EXERCISE OBJECTIVE → Go through the data below line by line. Give only the number of lines that contain "nanti".
═════ DATASET CONTENT ═════
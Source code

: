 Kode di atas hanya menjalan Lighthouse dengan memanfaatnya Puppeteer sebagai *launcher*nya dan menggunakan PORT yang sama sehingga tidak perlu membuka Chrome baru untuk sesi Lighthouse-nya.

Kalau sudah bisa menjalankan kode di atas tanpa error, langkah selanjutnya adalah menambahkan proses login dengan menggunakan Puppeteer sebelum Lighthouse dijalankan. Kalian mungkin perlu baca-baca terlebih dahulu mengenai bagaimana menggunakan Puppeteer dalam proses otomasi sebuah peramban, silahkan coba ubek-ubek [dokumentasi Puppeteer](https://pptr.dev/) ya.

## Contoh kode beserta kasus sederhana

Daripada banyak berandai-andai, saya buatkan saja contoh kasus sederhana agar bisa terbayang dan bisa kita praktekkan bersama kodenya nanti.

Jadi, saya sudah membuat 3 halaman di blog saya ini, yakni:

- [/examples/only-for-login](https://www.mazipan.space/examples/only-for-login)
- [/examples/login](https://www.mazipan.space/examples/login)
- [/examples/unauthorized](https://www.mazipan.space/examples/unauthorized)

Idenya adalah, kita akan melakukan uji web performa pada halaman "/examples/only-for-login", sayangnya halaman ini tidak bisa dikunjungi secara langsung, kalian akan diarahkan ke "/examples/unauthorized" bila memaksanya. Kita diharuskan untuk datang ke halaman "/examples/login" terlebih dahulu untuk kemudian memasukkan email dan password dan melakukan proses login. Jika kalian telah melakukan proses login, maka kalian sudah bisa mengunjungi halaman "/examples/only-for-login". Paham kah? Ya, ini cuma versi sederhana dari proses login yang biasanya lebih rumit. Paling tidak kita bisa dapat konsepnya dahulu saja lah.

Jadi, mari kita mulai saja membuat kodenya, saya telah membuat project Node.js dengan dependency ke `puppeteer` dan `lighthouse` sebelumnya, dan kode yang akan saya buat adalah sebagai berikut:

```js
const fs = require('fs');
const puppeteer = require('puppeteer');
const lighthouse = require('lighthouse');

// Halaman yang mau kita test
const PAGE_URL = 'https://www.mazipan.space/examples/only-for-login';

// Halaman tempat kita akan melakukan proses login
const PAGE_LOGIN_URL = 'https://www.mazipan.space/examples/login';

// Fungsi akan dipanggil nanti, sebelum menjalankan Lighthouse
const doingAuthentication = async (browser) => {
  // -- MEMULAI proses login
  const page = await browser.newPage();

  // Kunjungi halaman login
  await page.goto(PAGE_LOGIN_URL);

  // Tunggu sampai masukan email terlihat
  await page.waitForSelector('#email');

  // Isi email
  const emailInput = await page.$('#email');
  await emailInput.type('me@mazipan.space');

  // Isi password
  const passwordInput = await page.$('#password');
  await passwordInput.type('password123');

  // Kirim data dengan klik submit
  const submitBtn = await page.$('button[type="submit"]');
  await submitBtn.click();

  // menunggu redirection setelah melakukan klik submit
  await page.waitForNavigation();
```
═════
RESPONSE AREA → 2